On this day in 1965, the nation watched as peaceful civil rights demonstrators were savagely beaten by police as they crossed the Edmund Pettus Bridge in Selma, Ala., a bloody sacrifice that historians credit with helping to usher in the passage of the landmark Voting Rights Act days later.
Fifty years later, with the nation embroiled in a fresh debate about race in America, the country’s first black president joined a bipartisan congressional delegation and tens of thousands of marchers at the foot of the iconic civil rights landmark to commemorate a day that forever altered the landscape of American history.
“There are places, and moments in America where this nation’s destiny has been decided,” President Obama told the sea of people who had stood for hours to hear him pay tribute to the day known as Bloody Sunday. “Many are sites of war – Concord and Lexington, Appomattox and Gettysburg. Others are sites that symbolize the daring of America’s character – Independence Hall and Seneca Falls, Kitty Hawk and Cape Canaveral.”

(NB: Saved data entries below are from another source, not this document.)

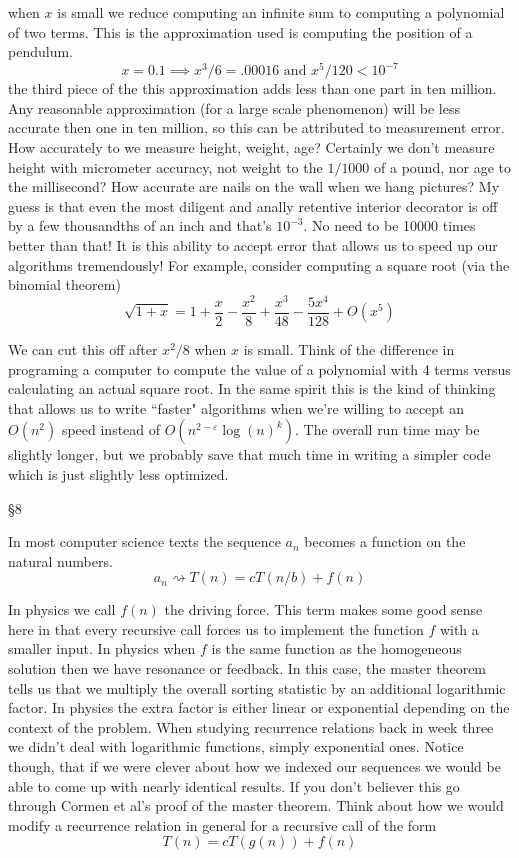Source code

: \documentclass[16 pt]{amsart}
\theoremstyle{definition}
\theoremstyle{remark}
\numberwithin{equation}{subsection}
\begin{document}
when $x$ is small we reduce computing an infinite sum to computing a polynomial of two terms.  This is the approximation used is computing the position of a pendulum. 
\[
x= 0.1 \implies x^3/6 = .00016 \text{ and } x^5/120 < 10^{-7}
\]
the third piece of the this approximation adds less than one part in ten million.  Any reasonable approximation (for a large scale phenomenon) will be less accurate then one in ten million, so this can be attributed to measurement error.  How accurately to we measure height, weight, age?  Certainly we don't measure height with micrometer accuracy, not weight to the $1/1000$ of a pound, nor age to the millisecond?  How accurate are nails on the wall when we hang pictures?  My guess is that even the most diligent and anally retentive interior decorator is off by a few thousandths of an inch and that's $10^{-3}$.  No need to be 10000 times better than that!  It is this ability to accept error that allows us to speed up our algorithms tremendously!  For example, consider computing a square root (via the binomial theorem)
\[
\sqrt{1+x} = 1 + \frac{x}{2} - \frac{x^2}{8} + \frac{x^3}{48} - \frac{5x^4}{128} + O(x^5)
\]

We can cut this off after $x^2/8$ when $x$ is small.  Think of the difference in programing a computer to compute the value of a polynomial with 4 terms versus calculating an actual square root.  In the same spirit this is the kind of thinking that allows us to write ``faster" algorithms when we're willing to accept an $O(n^2)$ speed instead of
$O(n^{2-\varepsilon}\log(n)^k)$.  The overall run time may be slightly longer, but we probably save that much time in writing a simpler code which is just slightly less optimized. 

\S8

In most computer science texts the sequence $a_n$ becomes a function on the natural numbers.
\[
a_n \rightsquigarrow T(n) = cT(n/b)+f(n)
\]

In physics we call $f(n)$ the driving force.  This term makes some good sense here in that every recursive call forces us to implement the function $f$ with a smaller input.  In physics when $f$ is the same function as the homogeneous solution then we have resonance or feedback.  In this case, the master theorem tells us that we multiply the overall sorting statistic by an additional logarithmic factor.  In physics the extra factor is either linear or exponential depending on the context of the problem.  When studying recurrence relations back in week three we didn't deal with logarithmic functions, simply exponential ones.  Notice though, that if we were clever about how we indexed our sequences we would be able to come up with nearly identical results.  If you don't believer this go through Cormen et al's proof of the master theorem.  Think about how we would modify a recurrence relation in general for a recursive call of the form
\[
T(n) = cT(g(n))+ f(n) 
\] 
\end{document}
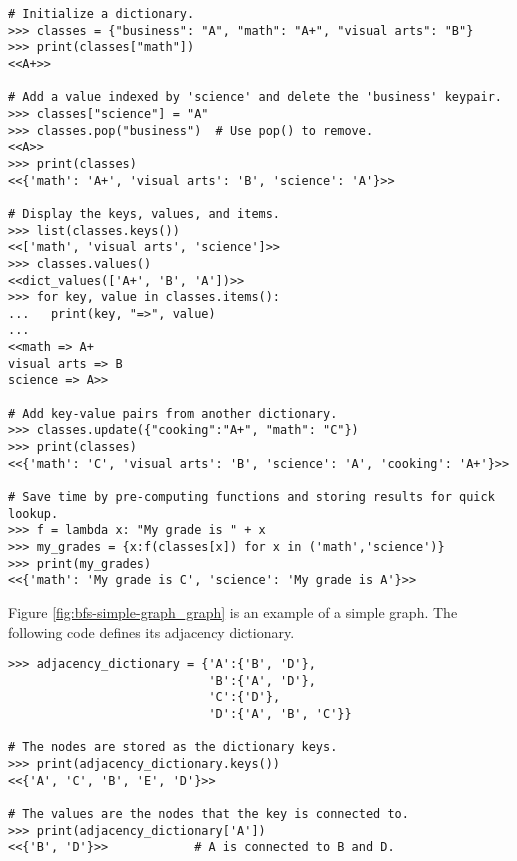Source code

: \begin{lstlisting}
# Initialize a dictionary.
>>> classes = {"business": "A", "math": "A+", "visual arts": "B"}
>>> print(classes["math"])
<<A+>>

# Add a value indexed by 'science' and delete the 'business' keypair.
>>> classes["science"] = "A"
>>> classes.pop("business")  # Use pop() to remove.
<<A>>
>>> print(classes)
<<{'math': 'A+', 'visual arts': 'B', 'science': 'A'}>>

# Display the keys, values, and items.
>>> list(classes.keys())
<<['math', 'visual arts', 'science']>>
>>> classes.values()
<<dict_values(['A+', 'B', 'A'])>>
>>> for key, value in classes.items():
...   print(key, "=>", value)
...
<<math => A+
visual arts => B
science => A>>

# Add key-value pairs from another dictionary.
>>> classes.update({"cooking":"A+", "math": "C"})
>>> print(classes)
<<{'math': 'C', 'visual arts': 'B', 'science': 'A', 'cooking': 'A+'}>>

# Save time by pre-computing functions and storing results for quick lookup.
>>> f = lambda x: "My grade is " + x
>>> my_grades = {x:f(classes[x]) for x in ('math','science')}
>>> print(my_grades)
<<{'math': 'My grade is C', 'science': 'My grade is A'}>>
\end{lstlisting}

Figure \ref{fig:bfs-simple-graph_graph} is an example of a simple graph. The following code defines its adjacency dictionary.

\begin{lstlisting}
>>> adjacency_dictionary = {'A':{'B', 'D'},
                            'B':{'A', 'D'},
                            'C':{'D'},
                            'D':{'A', 'B', 'C'}}

# The nodes are stored as the dictionary keys.
>>> print(adjacency_dictionary.keys())
<<{'A', 'C', 'B', 'E', 'D'}>>

# The values are the nodes that the key is connected to.
>>> print(adjacency_dictionary['A'])
<<{'B', 'D'}>>            # A is connected to B and D.
\end{lstlisting}

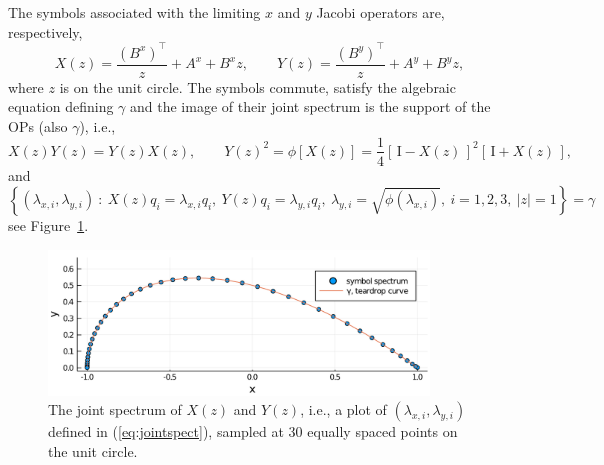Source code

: \documentclass[12pt,a4paper]{article}
\begin{document}
The symbols associated with the limiting $x$ and $y$ Jacobi operators are, respectively,
\begin{equation*}
X(z) = \frac{\left(B^x\right)^{\intercal}}{z} + A^x + B^x z, \qquad
Y(z) = \frac{\left(B^y\right)^{\intercal}}{z} + A^y + B^y z, 
\end{equation*}
where $z$ is on the unit circle. The symbols commute, satisfy the algebraic equation defining $\gamma$ and the image of their joint spectrum is the support of the OPs (also $\gamma$), i.e., 
\begin{equation*}
X(z)Y(z) = Y(z)X(z), \qquad Y(z)^2 = \phi\left[X(z) \right] = \frac{1}{4}\left[\,\mathrm{I} - X(z)\,\right]^2\left[\,\mathrm{I} + X(z)\,\right],
\end{equation*}
and
\begin{equation}
\left\lbrace (\lambda_{x,i}, \lambda_{y,i}) \: : \:  X(z)q_i = \lambda_{x,i} q_i, \: Y(z)q_i = \lambda_{y,i} q_i, \: \lambda_{y,i} = \sqrt{\phi(\lambda_{x,i})}, \: i = 1, 2, 3,\: \vert z \vert = 1 \right\rbrace = \gamma
\label{eq:jointspect}
\end{equation}
see Figure~\ref{fig:symbolspectrum}.
\begin{figure}
	\centering
	\includegraphics[width = 0.9\textwidth]{symbol_spectrum.pdf}
	\caption{The joint spectrum of $X(z)$ and $Y(z)$, i.e., a plot of $(\lambda_{x,i}, \lambda_{y,i})$ defined in (\ref{eq:jointspect}), sampled at $30$ equally spaced points on the unit circle.    }   
	\label{fig:symbolspectrum}
\end{figure}
\end{document}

“Selma is such a place,” he added.
A Global Delegation including the Southern Movement Assembly, Preventive Health Advocates, members of Youth Assembly and Project South embarked on a 3 day journey to Montgomery to Selma, Alabama to commemorate the 50th Anniversary of Bloody Sunday. The trip included community speakers, guest speakers, and a Backwards March merging into the Bridge at the 88th mile marker.